(Task to complete) Filter the listing below down to the lines holding the word "GameCraft", and copy those lines.

==== Dataset

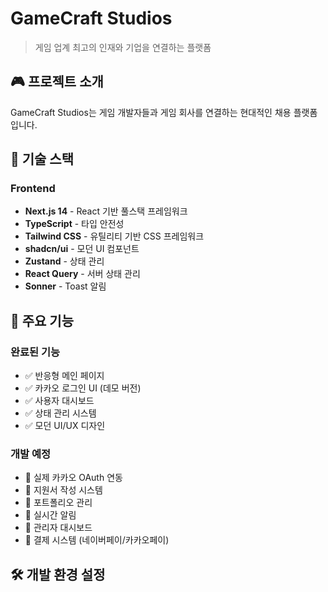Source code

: ﻿# GameCraft Studios

> 게임 업계 최고의 인재와 기업을 연결하는 플랫폼

## 🎮 프로젝트 소개

GameCraft Studios는 게임 개발자들과 게임 회사를 연결하는 현대적인 채용 플랫폼입니다. 

## 🚀 기술 스택

### Frontend
- **Next.js 14** - React 기반 풀스택 프레임워크
- **TypeScript** - 타입 안전성
- **Tailwind CSS** - 유틸리티 기반 CSS 프레임워크
- **shadcn/ui** - 모던 UI 컴포넌트
- **Zustand** - 상태 관리
- **React Query** - 서버 상태 관리
- **Sonner** - Toast 알림

## 🎯 주요 기능

### 완료된 기능
- ✅ 반응형 메인 페이지
- ✅ 카카오 로그인 UI (데모 버전)
- ✅ 사용자 대시보드
- ✅ 상태 관리 시스템
- ✅ 모던 UI/UX 디자인

### 개발 예정
- 🔄 실제 카카오 OAuth 연동
- 🔄 지원서 작성 시스템
- 🔄 포트폴리오 관리
- 🔄 실시간 알림
- 🔄 관리자 대시보드
- 🔄 결제 시스템 (네이버페이/카카오페이)

## 🛠️ 개발 환경 설정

========

(Solution for this task)
: ﻿# GameCraft Studios
GameCraft Studios는 게임 개발자들과 게임 회사를 연결하는 현대적인 채용 플랫폼입니다. 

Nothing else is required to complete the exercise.